Thursday, 2 February 2017

12:10 pm

Photo of Mary Lou McDonaldMary Lou McDonald (Dublin Central, Sinn Fein) | Oireachtas source

The result of a ballot of members of the Association of Secondary Teachers of Ireland, ASTI, is expected to be announced today. The ballot was held because of major issues surrounding teachers' pay as well as issues surrounding supervision and substitution duties. Despite some minor concessions on the Government's part, the deal put to teachers remains largely the same as that proposed before teachers went out on strike last October. The ASTI executive has recommended that its members should reject the deal on offer. If they do, industrial action will resume and schools will close again. As any parent will tell the Tánaiste, this will be very disruptive. As any student, particularly those in exam years, will tell her, it will also be very stressful.

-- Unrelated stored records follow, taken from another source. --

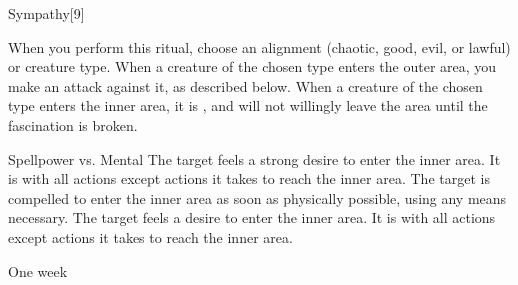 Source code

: \begin{spellsection}{Sympathy}[9]
    \begin{spellheader}
    \end{spellheader}
    \begin{spellcontent}
        \begin{spelltargetinginfo}
            \spellrng{\rngclose}
        \end{spelltargetinginfo}
        \begin{spelleffects}
            \spellspecial When you perform this ritual, choose an alignment (chaotic, good, evil, or lawful) or creature type.
            \spelleffect When a creature of the chosen type enters the outer area, you make an attack against it, as described below.
            When a creature of the chosen type enters the inner area, it is \fascinated, and will not willingly leave the area until the fascination is broken.
            \begin{spellattack}{Spellpower vs. Mental}
                \spellsuccess The target feels a strong desire to enter the inner area.
                It is \severelyimpaired with all actions except actions it takes to reach the inner area.
                \spellcritical The target is compelled to enter the inner area as soon as physically possible, using any means necessary.
                \spellfailure The target feels a desire to enter the inner area.
                It is \impaired with all actions except actions it takes to reach the inner area.
            \end{spellattack}
            \spelldur One week
        \end{spelleffects}
    \end{spellcontent}
    \begin{spellfooter}
    \end{spellfooter}
    \begin{spellaugments}
    \end{spellaugments}
\end{spellsection}

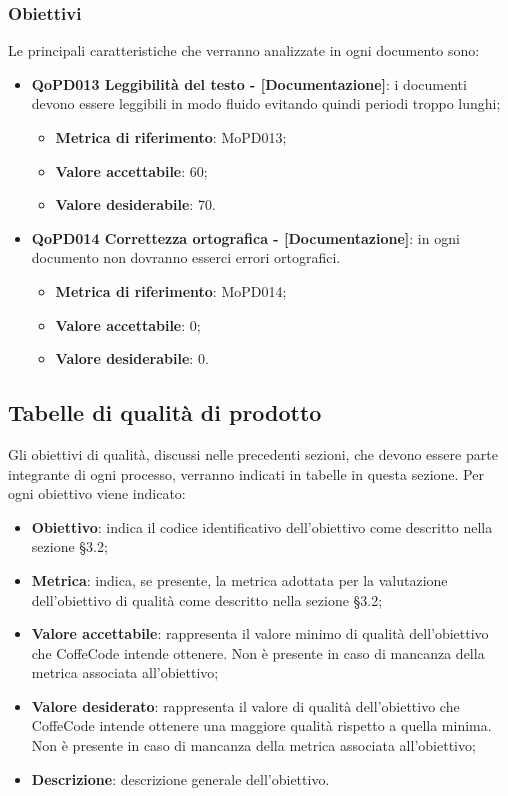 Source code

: \documentclass[../piano-di-qualifica.tex]{subfiles}
\begin{document}
\subsubsection{Obiettivi}
\label{sub:obiettivi}
Le principali caratteristiche che verranno analizzate in ogni documento sono:
\begin{itemize}
    \item \textbf{QoPD013 Leggibilità del testo - [Documentazione]}: i documenti devono essere leggibili in modo fluido evitando quindi periodi troppo lunghi;
        \begin{itemize}
            \item \textbf{Metrica di riferimento}: MoPD013;
            \item \textbf{Valore accettabile}: 60;
            \item \textbf{Valore desiderabile}: 70.
        \end{itemize}
    \item \textbf{QoPD014 Correttezza ortografica - [Documentazione]}: in ogni documento non dovranno esserci errori ortografici.
        \begin{itemize}
            \item \textbf{Metrica di riferimento}: MoPD014;
            \item \textbf{Valore accettabile}: 0;
            \item \textbf{Valore desiderabile}: 0.
        \end{itemize}
\end{itemize}

\subsection{Tabelle di qualità di prodotto}
\label{sub:tabelle_di_qualita_di_prodotto}
Gli obiettivi di qualità, discussi nelle precedenti sezioni, che devono essere parte integrante di ogni processo, verranno indicati in tabelle in questa sezione.
Per ogni obiettivo viene indicato:

\begin{itemize}
   \item \textbf{Obiettivo}: indica il codice identificativo dell'obiettivo come descritto nella sezione §3.2;
   \item \textbf{Metrica}: indica, se presente, la metrica adottata per la valutazione dell'obiettivo di qualità come descritto nella sezione §3.2;
   \item \textbf{Valore accettabile}: rappresenta il valore minimo di qualità dell'obiettivo che CoffeCode intende ottenere. Non è presente in caso di mancanza della metrica associata all'obiettivo;
   \item \textbf{Valore desiderato}: rappresenta il valore di qualità dell'obiettivo che CoffeCode intende ottenere una maggiore qualità rispetto a quella minima. Non è presente in caso di mancanza della metrica associata all'obiettivo;
   \item \textbf{Descrizione}: descrizione generale dell'obiettivo.
\end{itemize}
\end{document}
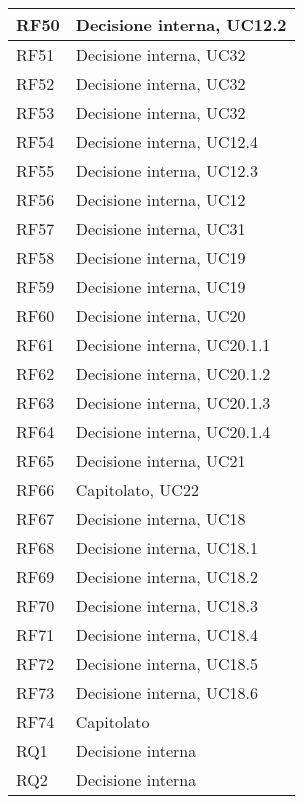 \begin{center}
\begin{longtable}{|C{5cm}|C{5cm}|}
        RF50 & Decisione interna, UC12.2 \\
        \hline
        RF51 & Decisione interna, UC32 \\
        \hline
        RF52 & Decisione interna, UC32 \\
        \hline
        RF53 & Decisione interna, UC32 \\
        \hline
        RF54 & Decisione interna, UC12.4 \\
        \hline
        RF55 & Decisione interna, UC12.3 \\
        \hline
        RF56 & Decisione interna, UC12 \\
        \hline
        RF57 & Decisione interna, UC31 \\
        \hline
        RF58 & Decisione interna, UC19 \\
        \hline
        RF59 & Decisione interna, UC19 \\
        \hline
        RF60 & Decisione interna, UC20 \\
        \hline
        RF61 & Decisione interna, UC20.1.1 \\
        \hline
        RF62 & Decisione interna, UC20.1.2 \\
        \hline
        RF63 & Decisione interna, UC20.1.3 \\
        \hline
        RF64 & Decisione interna, UC20.1.4 \\
        \hline
        RF65 & Decisione interna, UC21 \\
        \hline
        RF66 & Capitolato, UC22 \\
        \hline
        RF67 & Decisione interna, UC18 \\
        \hline
        RF68 & Decisione interna, UC18.1 \\
        \hline
        RF69 & Decisione interna, UC18.2 \\
        \hline
        RF70 & Decisione interna, UC18.3 \\
        \hline
        RF71 & Decisione interna, UC18.4 \\
        \hline
        RF72 & Decisione interna, UC18.5 \\
        \hline
        RF73 & Decisione interna, UC18.6 \\
        \hline
        RF74 & Capitolato \\
        \hline
        RQ1 & Decisione interna \\
        \hline
        RQ2 & Decisione interna \\

\end{longtable}
\end{center}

Teachers have legitimate concerns about their pay and conditions. Their concerns are justifiably shared across the public sector following seven years of pay cuts, but the teaching profession in particular has been affected as it is the one area in which a large number of new recruits had to be employed over the past ten years because of demographic pressures. Teachers and the rest of our public sector workers want and deserve fair pay restoration. They are not looking for a pay increase, but pay restoration, that is, to be simply given back what was taken away.

The demands of teachers are not insurmountable but they remain unresolved because the Government has its head stuck firmly in the sand. The issue of pay equality, which was a central reason for industrial action in October has not been addressed in the slightest, but it must be addressed. New entrants - those who started teaching from January 2011 - start on a pay scale that is on average 10% less than their colleagues. The Government has no plan to address that situation. Worse still, there is no commitment to equal pay for equal work.

I am of the firm view that this issue must be resolved before the scheduled ending of the Lansdowne Road agreement. The clock is ticking and kicking the can down the road will not resolve the problem. Will the Tánaiste, on behalf of Government, today commit unequivocally to the principle of pay equality for teachers? Will she agree that the issue of pay equality - equal reward for equal effort - for post-2011 teachers must be addressed and confirm that it will be addressed before the scheduled ending of the Lansdowne Road agreement?